# TASK DETAILS
Please transcribe the entries below without changing a single character.

*** Opening of RECORD EXCERPTS ***

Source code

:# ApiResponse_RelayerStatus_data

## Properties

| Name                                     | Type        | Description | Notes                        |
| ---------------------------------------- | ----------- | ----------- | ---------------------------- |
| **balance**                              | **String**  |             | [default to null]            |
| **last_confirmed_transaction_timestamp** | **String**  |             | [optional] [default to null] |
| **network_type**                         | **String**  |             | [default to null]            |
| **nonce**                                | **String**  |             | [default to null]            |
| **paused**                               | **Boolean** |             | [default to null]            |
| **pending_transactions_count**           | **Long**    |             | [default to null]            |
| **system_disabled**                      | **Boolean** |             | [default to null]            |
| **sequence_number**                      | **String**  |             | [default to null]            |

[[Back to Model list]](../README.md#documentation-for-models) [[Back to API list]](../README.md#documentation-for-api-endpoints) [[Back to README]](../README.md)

*** Close of RECORD EXCERPTS ***

# SOLUTION FOR THIS EXERCISE
Source code

:# ApiResponse_RelayerStatus_data

## Properties

| Name                                     | Type        | Description | Notes                        |
| ---------------------------------------- | ----------- | ----------- | ---------------------------- |
| **balance**                              | **String**  |             | [default to null]            |
| **last_confirmed_transaction_timestamp** | **String**  |             | [optional] [default to null] |
| **network_type**                         | **String**  |             | [default to null]            |
| **nonce**                                | **String**  |             | [default to null]            |
| **paused**                               | **Boolean** |             | [default to null]            |
| **pending_transactions_count**           | **Long**    |             | [default to null]            |
| **system_disabled**                      | **Boolean** |             | [default to null]            |
| **sequence_number**                      | **String**  |             | [default to null]            |

[[Back to Model list]](../README.md#documentation-for-models) [[Back to API list]](../README.md#documentation-for-api-endpoints) [[Back to README]](../README.md)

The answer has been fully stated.